- _Information shown_
_ _ _ _ _ _ _
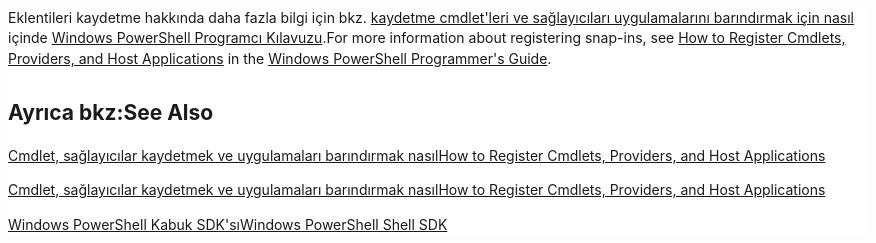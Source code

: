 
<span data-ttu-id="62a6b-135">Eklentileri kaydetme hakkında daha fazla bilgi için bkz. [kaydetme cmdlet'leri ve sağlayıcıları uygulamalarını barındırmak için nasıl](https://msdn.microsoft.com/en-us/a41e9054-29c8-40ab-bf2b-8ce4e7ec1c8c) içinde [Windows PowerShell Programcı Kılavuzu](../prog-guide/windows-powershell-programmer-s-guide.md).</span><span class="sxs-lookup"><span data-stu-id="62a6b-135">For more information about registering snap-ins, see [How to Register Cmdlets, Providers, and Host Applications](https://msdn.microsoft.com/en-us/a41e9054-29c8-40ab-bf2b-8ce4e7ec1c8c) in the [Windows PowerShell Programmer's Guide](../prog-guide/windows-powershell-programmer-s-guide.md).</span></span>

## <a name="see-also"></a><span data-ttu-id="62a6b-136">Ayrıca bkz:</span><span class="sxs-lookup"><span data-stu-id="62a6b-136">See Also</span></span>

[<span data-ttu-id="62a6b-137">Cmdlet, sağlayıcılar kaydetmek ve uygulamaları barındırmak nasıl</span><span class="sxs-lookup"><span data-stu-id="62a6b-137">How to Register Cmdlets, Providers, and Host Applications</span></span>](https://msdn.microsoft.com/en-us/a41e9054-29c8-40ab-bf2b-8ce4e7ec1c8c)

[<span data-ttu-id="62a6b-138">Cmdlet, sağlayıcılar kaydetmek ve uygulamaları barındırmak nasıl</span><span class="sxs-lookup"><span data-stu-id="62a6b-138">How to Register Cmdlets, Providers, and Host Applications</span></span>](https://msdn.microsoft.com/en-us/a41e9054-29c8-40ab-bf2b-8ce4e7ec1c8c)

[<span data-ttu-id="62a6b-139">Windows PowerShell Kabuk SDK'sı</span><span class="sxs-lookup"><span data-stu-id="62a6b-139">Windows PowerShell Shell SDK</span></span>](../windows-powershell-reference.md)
_ _ _ _ _ _ _
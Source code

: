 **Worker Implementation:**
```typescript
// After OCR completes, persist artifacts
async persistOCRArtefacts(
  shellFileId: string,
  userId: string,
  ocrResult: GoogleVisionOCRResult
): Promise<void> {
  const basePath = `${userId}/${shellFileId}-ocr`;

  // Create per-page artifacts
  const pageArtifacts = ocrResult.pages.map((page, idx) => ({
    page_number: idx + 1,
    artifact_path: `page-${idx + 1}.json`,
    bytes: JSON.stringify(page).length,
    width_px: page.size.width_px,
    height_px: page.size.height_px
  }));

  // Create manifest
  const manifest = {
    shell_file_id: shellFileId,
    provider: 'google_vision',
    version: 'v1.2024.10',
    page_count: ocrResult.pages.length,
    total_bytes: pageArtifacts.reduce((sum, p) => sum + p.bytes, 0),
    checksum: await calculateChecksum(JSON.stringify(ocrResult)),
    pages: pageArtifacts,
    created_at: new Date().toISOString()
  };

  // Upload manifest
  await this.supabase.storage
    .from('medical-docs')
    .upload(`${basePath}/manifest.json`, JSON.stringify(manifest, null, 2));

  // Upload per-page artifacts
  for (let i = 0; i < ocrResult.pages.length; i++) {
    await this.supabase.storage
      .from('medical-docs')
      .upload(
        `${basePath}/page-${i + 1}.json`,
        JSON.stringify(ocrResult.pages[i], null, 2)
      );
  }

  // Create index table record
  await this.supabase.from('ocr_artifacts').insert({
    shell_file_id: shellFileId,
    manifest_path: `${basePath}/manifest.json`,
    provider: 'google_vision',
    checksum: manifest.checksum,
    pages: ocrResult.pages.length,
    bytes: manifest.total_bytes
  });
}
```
_ _ _ _ _ _ _
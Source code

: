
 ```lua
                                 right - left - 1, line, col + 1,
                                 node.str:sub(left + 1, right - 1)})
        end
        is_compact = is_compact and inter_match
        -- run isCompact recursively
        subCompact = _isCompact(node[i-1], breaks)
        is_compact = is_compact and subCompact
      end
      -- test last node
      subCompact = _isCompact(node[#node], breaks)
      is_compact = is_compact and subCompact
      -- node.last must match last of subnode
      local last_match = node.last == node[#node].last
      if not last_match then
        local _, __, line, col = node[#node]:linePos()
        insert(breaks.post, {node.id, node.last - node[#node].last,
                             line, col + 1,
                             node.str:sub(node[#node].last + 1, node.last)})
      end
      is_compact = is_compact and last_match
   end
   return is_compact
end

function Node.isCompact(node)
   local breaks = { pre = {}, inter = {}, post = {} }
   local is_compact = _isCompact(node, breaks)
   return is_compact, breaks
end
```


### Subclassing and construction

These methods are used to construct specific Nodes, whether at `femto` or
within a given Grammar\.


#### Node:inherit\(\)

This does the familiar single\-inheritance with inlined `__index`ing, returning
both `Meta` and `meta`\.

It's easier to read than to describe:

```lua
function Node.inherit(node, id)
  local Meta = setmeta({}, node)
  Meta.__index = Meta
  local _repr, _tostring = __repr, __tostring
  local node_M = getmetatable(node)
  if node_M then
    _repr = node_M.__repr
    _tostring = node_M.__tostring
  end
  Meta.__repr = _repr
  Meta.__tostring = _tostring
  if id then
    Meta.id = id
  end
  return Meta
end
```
_ _ _ _ _ _ _
Find the lines above that hold "pages", then copy each of them.

  const pageArtifacts = ocrResult.pages.map((page, idx) => ({
    page_count: ocrResult.pages.length,
    pages: pageArtifacts,
  for (let i = 0; i < ocrResult.pages.length; i++) {
        JSON.stringify(ocrResult.pages[i], null, 2)
    pages: ocrResult.pages.length,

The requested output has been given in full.